> **Assignment**
This task calls for copying each line below that contains "span".
::: Data for the task
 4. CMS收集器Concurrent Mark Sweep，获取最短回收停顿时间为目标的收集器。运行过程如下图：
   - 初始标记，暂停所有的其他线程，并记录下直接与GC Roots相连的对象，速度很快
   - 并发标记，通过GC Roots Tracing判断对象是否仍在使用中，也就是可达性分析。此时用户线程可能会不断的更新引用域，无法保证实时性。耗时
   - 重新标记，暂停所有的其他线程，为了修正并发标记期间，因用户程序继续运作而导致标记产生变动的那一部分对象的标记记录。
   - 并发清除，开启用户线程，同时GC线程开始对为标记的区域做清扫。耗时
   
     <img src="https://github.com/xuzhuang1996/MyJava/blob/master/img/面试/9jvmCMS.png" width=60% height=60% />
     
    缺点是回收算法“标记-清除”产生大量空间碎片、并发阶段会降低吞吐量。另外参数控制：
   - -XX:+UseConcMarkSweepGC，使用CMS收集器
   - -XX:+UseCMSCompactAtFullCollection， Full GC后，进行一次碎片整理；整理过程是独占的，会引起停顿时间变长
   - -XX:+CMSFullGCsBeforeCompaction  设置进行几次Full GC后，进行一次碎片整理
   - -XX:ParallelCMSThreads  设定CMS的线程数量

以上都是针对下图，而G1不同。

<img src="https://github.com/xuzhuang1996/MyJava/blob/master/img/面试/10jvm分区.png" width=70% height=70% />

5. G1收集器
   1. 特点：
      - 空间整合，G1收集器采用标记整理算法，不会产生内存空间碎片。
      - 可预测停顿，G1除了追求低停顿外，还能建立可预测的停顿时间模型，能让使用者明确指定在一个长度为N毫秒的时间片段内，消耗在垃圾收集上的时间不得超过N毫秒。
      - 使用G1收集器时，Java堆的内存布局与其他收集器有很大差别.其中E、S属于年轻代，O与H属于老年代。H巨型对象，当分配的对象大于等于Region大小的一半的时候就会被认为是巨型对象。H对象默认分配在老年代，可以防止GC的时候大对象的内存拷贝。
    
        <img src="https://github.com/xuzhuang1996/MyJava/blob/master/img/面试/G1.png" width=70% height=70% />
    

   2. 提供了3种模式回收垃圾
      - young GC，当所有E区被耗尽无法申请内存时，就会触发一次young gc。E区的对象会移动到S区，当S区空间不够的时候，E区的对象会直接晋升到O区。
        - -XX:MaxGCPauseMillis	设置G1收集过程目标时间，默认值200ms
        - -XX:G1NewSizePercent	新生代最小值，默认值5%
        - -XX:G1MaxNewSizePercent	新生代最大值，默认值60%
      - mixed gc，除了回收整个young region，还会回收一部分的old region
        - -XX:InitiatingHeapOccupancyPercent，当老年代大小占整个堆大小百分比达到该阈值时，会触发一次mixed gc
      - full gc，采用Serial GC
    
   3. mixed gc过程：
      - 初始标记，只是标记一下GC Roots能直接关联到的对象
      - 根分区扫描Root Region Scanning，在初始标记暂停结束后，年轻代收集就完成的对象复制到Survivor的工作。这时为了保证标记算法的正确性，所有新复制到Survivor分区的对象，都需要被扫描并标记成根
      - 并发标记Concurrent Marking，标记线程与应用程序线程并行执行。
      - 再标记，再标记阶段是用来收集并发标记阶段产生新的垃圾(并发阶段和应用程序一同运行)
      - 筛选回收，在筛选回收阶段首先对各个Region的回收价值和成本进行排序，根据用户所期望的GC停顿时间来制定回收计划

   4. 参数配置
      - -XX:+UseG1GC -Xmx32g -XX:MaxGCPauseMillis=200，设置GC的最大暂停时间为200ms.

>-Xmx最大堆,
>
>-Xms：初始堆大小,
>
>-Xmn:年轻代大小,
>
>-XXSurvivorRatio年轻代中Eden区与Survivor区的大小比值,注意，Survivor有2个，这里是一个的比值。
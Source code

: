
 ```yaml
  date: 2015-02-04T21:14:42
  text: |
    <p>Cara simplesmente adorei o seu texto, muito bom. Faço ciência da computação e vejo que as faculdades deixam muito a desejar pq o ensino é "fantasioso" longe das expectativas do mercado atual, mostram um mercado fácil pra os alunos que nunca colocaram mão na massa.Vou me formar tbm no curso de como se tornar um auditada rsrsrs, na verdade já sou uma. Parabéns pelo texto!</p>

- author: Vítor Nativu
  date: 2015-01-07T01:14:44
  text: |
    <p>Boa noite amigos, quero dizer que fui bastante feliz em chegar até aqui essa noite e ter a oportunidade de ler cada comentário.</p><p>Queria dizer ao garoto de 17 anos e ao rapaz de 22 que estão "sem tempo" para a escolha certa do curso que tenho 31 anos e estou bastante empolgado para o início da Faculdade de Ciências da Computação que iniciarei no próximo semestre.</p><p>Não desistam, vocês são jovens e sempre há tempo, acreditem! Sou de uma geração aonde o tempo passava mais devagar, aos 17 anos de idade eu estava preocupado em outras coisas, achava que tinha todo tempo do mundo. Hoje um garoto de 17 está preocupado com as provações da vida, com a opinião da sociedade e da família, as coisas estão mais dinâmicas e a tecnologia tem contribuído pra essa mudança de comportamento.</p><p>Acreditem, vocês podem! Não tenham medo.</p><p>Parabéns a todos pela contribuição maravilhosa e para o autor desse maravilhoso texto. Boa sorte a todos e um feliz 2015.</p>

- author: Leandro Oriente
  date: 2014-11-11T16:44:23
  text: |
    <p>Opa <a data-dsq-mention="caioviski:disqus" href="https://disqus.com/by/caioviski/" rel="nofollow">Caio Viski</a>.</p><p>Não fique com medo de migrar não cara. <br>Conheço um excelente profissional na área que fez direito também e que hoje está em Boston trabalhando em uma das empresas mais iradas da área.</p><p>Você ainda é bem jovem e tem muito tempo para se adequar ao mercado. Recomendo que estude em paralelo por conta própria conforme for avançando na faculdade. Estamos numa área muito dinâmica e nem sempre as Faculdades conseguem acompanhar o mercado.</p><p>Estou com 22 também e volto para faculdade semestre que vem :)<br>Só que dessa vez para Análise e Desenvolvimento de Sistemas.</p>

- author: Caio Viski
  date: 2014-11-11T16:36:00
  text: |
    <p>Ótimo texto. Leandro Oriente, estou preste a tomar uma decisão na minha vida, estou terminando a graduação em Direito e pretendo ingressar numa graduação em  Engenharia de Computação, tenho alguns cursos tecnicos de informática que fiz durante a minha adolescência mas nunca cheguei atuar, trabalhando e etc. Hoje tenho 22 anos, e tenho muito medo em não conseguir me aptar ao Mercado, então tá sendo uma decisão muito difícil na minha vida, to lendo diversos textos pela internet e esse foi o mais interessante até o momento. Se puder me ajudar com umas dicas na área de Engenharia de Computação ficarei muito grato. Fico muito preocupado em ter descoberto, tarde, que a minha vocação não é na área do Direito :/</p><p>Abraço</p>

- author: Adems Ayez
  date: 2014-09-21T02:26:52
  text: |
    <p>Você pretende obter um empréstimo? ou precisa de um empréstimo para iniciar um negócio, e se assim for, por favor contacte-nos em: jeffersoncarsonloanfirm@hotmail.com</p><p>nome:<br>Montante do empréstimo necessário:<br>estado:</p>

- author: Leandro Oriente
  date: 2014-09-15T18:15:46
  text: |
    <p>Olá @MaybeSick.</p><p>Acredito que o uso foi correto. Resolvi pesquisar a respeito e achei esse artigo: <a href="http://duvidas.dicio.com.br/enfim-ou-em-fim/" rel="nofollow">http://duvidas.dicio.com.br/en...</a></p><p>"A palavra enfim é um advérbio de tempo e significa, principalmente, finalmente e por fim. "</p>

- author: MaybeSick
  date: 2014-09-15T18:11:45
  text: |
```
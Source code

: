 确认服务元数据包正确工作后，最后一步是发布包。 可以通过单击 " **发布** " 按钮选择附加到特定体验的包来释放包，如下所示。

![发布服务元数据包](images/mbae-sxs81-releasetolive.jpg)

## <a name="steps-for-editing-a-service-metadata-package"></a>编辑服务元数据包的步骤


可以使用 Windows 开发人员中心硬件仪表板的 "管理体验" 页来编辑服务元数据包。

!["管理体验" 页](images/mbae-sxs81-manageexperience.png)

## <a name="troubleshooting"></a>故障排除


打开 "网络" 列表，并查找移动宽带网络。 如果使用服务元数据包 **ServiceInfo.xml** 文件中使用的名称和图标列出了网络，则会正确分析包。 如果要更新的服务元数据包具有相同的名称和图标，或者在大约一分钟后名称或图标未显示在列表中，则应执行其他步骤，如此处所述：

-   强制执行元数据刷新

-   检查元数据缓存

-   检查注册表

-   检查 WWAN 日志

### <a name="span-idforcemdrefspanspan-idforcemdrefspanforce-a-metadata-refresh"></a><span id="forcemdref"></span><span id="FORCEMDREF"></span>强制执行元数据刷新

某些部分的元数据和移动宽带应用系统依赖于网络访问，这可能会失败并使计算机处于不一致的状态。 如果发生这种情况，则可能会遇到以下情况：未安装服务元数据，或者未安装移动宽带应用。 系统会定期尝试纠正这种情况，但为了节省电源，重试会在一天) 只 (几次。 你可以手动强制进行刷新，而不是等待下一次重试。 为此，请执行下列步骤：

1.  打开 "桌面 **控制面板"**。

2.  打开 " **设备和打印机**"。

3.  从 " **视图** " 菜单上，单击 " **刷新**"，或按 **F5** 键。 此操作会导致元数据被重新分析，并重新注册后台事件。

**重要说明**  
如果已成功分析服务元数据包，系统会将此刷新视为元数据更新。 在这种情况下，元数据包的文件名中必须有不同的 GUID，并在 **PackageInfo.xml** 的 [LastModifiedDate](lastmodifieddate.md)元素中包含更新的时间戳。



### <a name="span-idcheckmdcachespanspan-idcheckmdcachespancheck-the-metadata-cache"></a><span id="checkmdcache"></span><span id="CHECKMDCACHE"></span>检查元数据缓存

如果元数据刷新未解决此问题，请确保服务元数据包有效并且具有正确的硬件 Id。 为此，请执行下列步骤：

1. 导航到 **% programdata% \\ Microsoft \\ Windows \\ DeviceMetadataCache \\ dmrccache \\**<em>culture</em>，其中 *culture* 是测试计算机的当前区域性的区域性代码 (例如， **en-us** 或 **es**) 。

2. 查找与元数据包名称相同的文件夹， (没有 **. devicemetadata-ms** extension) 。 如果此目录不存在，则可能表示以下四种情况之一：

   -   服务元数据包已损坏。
::::::
> **Output**
### <a name="span-idforcemdrefspanspan-idforcemdrefspanforce-a-metadata-refresh"></a><span id="forcemdref"></span><span id="FORCEMDREF"></span>强制执行元数据刷新
### <a name="span-idcheckmdcachespanspan-idcheckmdcachespancheck-the-metadata-cache"></a><span id="checkmdcache"></span><span id="CHECKMDCACHE"></span>检查元数据缓存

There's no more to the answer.